# Sweetgum, not just for mulch now



## SDB777 (Dec 30, 2012)

Just thought I'd show ya'll a recently turned pen. The pen kit was actually just pieced together stuff I had leftover from making other pens.

Used a piece of Arkansas Sweetgum(sometimes called Redgum around here). This is a rollerball ink stick, and the hardware is plated gold(no it's not real gold). Turned between centers and checked repeatedly with the calipers to make sure I got to the correct diameter! Sanded through 800grit, EEE and waxed....no CA finish on this one!(To tell the truth, my nasal cavity loves me for not messing with CA during this turning, and I might do it more often)

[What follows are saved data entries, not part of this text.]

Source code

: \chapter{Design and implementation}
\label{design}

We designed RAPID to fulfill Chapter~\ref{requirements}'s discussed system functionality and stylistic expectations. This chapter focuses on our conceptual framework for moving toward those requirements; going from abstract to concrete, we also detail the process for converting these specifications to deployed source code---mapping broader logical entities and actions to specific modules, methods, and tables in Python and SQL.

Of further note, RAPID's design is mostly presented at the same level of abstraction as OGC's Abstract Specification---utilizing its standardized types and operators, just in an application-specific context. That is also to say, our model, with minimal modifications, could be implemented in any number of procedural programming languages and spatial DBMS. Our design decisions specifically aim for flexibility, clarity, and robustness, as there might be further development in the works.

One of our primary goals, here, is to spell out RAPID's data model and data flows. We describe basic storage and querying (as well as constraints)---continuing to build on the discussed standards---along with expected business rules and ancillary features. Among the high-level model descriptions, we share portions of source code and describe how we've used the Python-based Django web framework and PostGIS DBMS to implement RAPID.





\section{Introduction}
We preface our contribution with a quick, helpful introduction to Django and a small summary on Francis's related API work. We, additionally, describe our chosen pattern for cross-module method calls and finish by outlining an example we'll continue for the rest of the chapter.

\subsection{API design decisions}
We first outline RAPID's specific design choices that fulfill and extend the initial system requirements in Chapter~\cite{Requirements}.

And a close-up of just the timber:







Bonus turning! Did the same steps as above, but the timber is Eastern Red Cedar(with the knot)! I did wipe this one down with some BLO before final EEE/waxing. Makes the grain stand-up just a bit better.....









These sure are fun to make, and generally I don't have them too long before someone else gets the idea that they would like to take them to a new home! Thanks for looking!!!





Scott (I wish it were warmer) B


----------



## graybear13 (Dec 30, 2012)

Nice!! I'm quite fond of sweet gum for carving and it has some pretty grain.


----------



## discounthunter (Dec 31, 2012)

nice work. sweet gum is often overlooked. it spalts nice and comes in lots of shades to the wood.


----------



## twochains (Jan 1, 2013)

Really nice! Hey, I'm just up the hill about two hours from ya! Bro n law and Sis n law live in Cabot.


----------



## SDB777 (Jan 1, 2013)

twochains said:


> Really nice! Hey, I'm just up the hill about two hours from ya! Bro n law and Sis n law live in Cabot.



You should stop by sometime! We can shoot the bull and fire up a few chainsaws(love to run 'em and make the new neighbors feel welcome). 



Scott (been turning cherry today) B


----------